About this exercise: Only the lines from the one containing "[USA](#USA)" to the end of the records should be given again, word for word and in full.

Record excerpts:

○ ○ ○

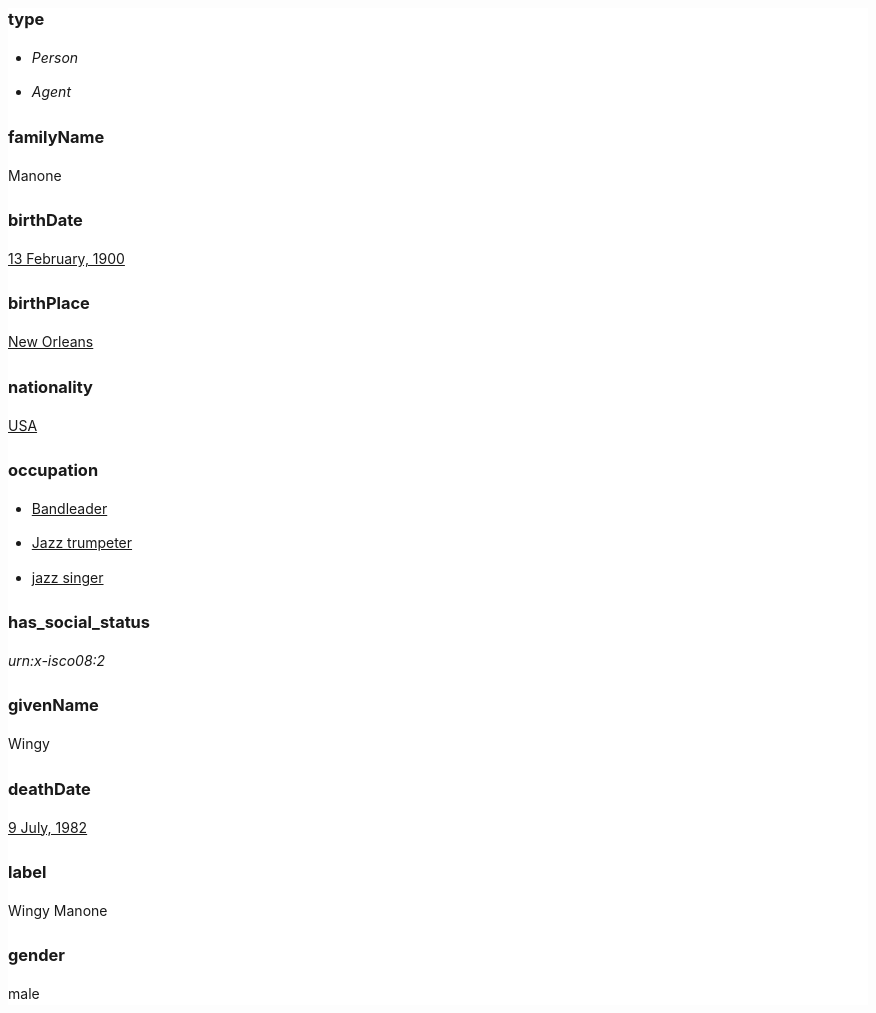 ### type

 - *Person*

 - *Agent*

### familyName


Manone

### birthDate


[13 February, 1900](#13-February-1900)

### birthPlace


[New Orleans](#New-Orleans)

### nationality


[USA](#USA)

### occupation

 - [Bandleader](#Bandleader)

 - [Jazz trumpeter](#Jazz-trumpeter)

 - [jazz singer](#jazz-singer)

### has_social_status


*urn:x-isco08:2*

### givenName


Wingy

### deathDate


[9 July, 1982](#9-July-1982)

### label


Wingy Manone

### gender


male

○ ○ ○

Answer for this exercise:
[USA](#USA)

### occupation

 - [Bandleader](#Bandleader)

 - [Jazz trumpeter](#Jazz-trumpeter)

 - [jazz singer](#jazz-singer)

### has_social_status


*urn:x-isco08:2*

### givenName


Wingy

### deathDate


[9 July, 1982](#9-July-1982)

### label


Wingy Manone

### gender


male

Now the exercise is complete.